Among the DPOs that contributed to the report are the Alliance for Inclusive Education, Disability Action (Northern Ireland), Disabled People Against Cuts, Disability Wales, Inclusion London, Inclusion Scotland, the Reclaiming Our Futures Alliance and Sisters of Frida.
They make 22 recommendations of their own that are aimed at the UK government, including calling for: a new legal right to independent living; the abolition of charging for social care; an end to the practice of placing disabled children and young people in long-stay hospitals; and a new social security system that is based on “an accurate analysis of need” and is “consistent with a human rights approach to disability”.

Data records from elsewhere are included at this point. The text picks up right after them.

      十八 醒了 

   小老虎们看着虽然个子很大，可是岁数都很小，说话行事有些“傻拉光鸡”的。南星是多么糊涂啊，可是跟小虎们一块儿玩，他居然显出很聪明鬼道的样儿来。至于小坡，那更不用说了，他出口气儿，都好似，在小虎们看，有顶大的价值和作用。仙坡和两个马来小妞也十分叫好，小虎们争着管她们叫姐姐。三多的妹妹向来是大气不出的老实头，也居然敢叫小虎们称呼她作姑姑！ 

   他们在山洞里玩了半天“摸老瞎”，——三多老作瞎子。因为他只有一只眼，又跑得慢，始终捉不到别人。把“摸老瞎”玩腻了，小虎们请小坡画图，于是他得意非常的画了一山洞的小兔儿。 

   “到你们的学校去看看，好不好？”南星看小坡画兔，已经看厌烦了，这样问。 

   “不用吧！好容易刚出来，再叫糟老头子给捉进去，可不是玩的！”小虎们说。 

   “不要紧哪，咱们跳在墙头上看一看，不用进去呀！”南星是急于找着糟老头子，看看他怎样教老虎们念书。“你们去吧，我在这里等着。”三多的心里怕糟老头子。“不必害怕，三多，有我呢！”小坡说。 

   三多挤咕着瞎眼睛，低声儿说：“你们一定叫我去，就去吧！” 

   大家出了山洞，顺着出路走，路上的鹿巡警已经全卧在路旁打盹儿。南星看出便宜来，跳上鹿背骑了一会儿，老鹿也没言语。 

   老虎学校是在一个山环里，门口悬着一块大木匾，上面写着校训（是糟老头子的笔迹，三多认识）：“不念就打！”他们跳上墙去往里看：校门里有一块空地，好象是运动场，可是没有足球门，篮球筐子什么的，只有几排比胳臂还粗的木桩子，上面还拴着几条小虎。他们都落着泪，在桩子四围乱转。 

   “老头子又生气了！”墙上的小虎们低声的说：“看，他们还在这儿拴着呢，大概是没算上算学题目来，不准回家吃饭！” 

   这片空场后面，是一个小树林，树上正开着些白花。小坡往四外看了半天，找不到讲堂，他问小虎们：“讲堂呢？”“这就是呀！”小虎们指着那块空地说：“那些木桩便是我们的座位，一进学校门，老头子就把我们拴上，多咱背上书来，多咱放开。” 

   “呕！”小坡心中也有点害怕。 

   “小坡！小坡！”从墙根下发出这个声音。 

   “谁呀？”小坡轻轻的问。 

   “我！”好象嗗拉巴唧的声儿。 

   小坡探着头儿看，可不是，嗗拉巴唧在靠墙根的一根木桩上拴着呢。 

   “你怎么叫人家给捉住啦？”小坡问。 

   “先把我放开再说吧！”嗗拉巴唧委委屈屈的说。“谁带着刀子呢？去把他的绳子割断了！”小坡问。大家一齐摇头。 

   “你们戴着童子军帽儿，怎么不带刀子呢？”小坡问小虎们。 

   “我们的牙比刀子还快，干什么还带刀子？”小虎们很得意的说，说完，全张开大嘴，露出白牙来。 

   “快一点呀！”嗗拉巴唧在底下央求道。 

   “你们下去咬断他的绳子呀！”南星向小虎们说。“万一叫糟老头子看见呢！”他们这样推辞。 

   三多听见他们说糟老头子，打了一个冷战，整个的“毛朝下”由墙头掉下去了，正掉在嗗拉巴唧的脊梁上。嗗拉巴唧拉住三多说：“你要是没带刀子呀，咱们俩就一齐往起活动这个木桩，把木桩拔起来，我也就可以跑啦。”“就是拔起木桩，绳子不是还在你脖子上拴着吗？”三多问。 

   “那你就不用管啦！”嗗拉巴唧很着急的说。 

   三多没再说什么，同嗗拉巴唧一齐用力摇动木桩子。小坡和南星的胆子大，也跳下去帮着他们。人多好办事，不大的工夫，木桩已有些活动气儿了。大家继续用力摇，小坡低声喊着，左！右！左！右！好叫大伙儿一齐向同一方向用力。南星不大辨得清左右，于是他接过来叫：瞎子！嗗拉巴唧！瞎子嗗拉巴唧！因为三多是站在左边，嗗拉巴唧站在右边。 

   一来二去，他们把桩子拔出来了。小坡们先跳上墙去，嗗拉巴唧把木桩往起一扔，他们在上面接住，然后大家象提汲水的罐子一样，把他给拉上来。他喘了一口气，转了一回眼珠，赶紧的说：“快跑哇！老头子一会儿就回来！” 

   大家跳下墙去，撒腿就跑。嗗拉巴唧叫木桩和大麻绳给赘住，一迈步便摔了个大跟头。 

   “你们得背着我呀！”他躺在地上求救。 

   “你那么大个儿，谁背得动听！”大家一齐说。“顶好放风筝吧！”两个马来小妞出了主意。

There are also four recommendations for the Welsh government – including a call to incorporate the UNCRPD into Welsh law – and six for the Scottish government, including the need for a national strategy on the provision of accessible housing.
The DPOs conclude that examples of “progressive” policy-making have been restricted to the devolved governments of Scotland and Wales, although the two executives are “not without room for improvement” themselves.
There is also repeated criticism in the report of the UK government’s “inadequate engagement” with DPOs and its failure to recognise the importance of consulting disabled people.
The report says that “engagement with non-user-led charities is continuously prioritised over engagement with DPOs”, while requests by DPOs to meet ministers “are frequently turned down”.
It also says that engagement with the UK government is “undermined by an increasing lack of trust”, and warns that “without trust, consultation and engagement cannot take place in ‘good faith’”.
The report does welcome one measure taken by the UK government, the increased funding for disabled facilities grants, although it warns that “delays in processing applications can still be a problem for under-resourced local authorities”.
This week’s report follows the publication of the government’s own progress report last month.
The DPO report is highly critical of the government’s progress report, accusing it of effectively ignoring many of the UN committee’s recommendations.
One of the recommendations ignored, it says, was to carry out a cumulative impact assessment (CIA) of its cuts and reforms on disabled people, with the UK government continuing to insist that this is not possible.
It points out that the Equality and Human Rights Commission (EHRC) published a CIA earlier this year, while the Greater London Assembly is conducting its own CIA for London “using the same methodology as the EHRC”, and both the Scottish and Welsh governments are “exploring carrying out their own”.
There is also frustration at the government’s failure to follow up the UN committee’s recommendation that it should devise a “comprehensive” plan aimed at the “deinstitutionalisation” of disabled people, in “close collaboration” with DPOs.